### WORK REQUEST
Wherever the string "https" appears in the records, return the line that holds it.

(RECORDED DATA Opens)

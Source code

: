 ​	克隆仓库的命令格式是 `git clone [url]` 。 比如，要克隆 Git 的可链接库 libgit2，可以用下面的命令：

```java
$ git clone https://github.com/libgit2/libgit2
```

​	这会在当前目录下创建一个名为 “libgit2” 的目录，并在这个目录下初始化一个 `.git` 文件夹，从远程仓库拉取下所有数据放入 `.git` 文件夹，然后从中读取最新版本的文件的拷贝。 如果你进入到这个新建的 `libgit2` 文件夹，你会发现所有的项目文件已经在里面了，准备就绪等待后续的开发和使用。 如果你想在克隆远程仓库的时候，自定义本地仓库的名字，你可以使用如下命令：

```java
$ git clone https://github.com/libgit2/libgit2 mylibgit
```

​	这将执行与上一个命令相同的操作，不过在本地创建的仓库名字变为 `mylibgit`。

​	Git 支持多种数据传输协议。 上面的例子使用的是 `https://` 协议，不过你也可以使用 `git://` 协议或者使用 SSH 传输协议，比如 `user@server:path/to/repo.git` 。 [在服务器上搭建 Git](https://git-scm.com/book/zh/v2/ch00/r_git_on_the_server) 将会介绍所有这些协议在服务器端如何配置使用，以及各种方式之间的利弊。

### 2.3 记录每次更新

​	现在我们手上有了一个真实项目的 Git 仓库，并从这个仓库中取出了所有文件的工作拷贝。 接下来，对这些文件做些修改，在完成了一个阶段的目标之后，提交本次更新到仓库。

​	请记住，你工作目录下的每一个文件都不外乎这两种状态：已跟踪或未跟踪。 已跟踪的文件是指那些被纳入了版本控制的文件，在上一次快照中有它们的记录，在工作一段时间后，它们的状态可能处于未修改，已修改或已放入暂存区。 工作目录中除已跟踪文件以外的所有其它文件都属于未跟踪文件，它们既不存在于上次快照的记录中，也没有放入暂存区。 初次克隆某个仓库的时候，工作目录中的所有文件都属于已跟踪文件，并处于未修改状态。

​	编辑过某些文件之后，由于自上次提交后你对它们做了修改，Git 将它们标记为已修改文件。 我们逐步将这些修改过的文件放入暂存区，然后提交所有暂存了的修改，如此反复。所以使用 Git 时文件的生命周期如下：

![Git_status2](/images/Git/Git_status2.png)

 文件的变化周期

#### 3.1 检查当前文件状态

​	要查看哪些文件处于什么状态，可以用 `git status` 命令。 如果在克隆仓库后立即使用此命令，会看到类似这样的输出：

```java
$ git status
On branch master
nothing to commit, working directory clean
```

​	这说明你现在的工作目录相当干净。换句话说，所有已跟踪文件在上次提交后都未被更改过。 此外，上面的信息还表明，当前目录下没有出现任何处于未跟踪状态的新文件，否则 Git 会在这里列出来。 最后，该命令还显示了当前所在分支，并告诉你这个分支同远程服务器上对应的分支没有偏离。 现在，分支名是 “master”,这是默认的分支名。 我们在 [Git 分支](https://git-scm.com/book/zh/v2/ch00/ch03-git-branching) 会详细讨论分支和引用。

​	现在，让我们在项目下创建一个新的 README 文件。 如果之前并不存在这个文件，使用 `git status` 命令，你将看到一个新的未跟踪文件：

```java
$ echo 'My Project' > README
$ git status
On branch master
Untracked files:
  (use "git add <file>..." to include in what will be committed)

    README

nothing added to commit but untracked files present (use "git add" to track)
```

(RECORDED DATA Closes)

### SOLUTION TO THIS PROBLEM
$ git clone https://github.com/libgit2/libgit2
$ git clone https://github.com/libgit2/libgit2 mylibgit
​	Git 支持多种数据传输协议。 上面的例子使用的是 `https://` 协议，不过你也可以使用 `git://` 协议或者使用 SSH 传输协议，比如 `user@server:path/to/repo.git` 。 [在服务器上搭建 Git](https://git-scm.com/book/zh/v2/ch00/r_git_on_the_server) 将会介绍所有这些协议在服务器端如何配置使用，以及各种方式之间的利弊。
​	这说明你现在的工作目录相当干净。换句话说，所有已跟踪文件在上次提交后都未被更改过。 此外，上面的信息还表明，当前目录下没有出现任何处于未跟踪状态的新文件，否则 Git 会在这里列出来。 最后，该命令还显示了当前所在分支，并告诉你这个分支同远程服务器上对应的分支没有偏离。 现在，分支名是 “master”,这是默认的分支名。 我们在 [Git 分支](https://git-scm.com/book/zh/v2/ch00/ch03-git-branching) 会详细讨论分支和引用。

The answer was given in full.